Assignment
Only the lines from the one containing "If you have" through the final line of the entries below are wanted, each copied exactly.
** Opening Extracted entries block **
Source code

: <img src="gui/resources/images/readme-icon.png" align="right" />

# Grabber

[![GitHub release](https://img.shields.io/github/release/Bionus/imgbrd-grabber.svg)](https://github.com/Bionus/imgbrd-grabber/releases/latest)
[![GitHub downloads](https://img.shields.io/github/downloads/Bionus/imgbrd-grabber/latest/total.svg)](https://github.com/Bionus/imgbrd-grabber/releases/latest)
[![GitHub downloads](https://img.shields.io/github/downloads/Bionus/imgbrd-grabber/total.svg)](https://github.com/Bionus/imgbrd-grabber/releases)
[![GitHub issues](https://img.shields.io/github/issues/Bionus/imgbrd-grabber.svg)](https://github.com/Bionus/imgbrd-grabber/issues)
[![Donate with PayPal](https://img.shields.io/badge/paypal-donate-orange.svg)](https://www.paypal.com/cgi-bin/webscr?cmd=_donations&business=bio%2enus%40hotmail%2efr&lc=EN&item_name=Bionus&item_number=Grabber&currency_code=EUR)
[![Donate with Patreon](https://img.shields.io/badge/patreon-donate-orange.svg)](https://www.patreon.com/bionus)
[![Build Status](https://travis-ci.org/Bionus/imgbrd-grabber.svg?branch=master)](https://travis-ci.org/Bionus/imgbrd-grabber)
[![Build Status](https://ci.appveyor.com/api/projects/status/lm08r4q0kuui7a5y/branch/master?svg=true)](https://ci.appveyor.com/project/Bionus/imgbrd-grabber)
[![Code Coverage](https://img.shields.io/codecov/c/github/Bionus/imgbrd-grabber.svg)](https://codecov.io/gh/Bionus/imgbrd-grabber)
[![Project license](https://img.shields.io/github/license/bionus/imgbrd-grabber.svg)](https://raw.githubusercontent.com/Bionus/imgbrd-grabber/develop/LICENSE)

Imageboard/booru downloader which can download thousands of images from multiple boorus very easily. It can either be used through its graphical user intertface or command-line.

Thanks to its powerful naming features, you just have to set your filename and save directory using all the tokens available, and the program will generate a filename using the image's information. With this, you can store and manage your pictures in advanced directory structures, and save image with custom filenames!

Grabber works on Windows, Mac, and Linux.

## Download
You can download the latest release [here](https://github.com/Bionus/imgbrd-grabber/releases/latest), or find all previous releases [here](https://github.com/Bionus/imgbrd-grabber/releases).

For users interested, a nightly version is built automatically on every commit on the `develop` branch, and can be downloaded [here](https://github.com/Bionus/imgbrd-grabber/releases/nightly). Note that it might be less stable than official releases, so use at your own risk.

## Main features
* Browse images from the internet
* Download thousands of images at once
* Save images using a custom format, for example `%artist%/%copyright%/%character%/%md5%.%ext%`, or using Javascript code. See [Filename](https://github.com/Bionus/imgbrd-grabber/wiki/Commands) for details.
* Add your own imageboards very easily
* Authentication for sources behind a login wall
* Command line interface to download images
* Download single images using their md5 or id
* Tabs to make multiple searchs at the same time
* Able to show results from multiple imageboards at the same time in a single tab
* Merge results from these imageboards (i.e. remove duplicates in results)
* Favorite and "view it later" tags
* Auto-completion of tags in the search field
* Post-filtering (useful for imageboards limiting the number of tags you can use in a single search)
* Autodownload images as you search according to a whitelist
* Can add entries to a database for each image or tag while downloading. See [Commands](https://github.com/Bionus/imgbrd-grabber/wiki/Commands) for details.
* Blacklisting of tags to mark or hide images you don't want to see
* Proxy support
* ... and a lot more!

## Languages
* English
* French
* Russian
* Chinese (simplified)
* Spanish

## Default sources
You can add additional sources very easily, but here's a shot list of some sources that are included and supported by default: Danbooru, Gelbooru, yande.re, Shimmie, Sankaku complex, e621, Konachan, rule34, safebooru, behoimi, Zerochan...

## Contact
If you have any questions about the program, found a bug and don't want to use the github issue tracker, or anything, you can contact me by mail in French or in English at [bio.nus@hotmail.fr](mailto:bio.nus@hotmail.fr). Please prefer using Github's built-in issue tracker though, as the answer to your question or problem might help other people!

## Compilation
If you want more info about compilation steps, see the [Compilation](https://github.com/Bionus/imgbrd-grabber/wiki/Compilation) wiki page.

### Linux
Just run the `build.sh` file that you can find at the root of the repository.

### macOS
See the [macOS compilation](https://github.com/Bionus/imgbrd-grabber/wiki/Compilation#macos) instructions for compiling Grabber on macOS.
** Closing Extracted entries block **
Solution
If you have any questions about the program, found a bug and don't want to use the github issue tracker, or anything, you can contact me by mail in French or in English at [bio.nus@hotmail.fr](mailto:bio.nus@hotmail.fr). Please prefer using Github's built-in issue tracker though, as the answer to your question or problem might help other people!

## Compilation
If you want more info about compilation steps, see the [Compilation](https://github.com/Bionus/imgbrd-grabber/wiki/Compilation) wiki page.

### Linux
Just run the `build.sh` file that you can find at the root of the repository.

### macOS
See the [macOS compilation](https://github.com/Bionus/imgbrd-grabber/wiki/Compilation#macos) instructions for compiling Grabber on macOS.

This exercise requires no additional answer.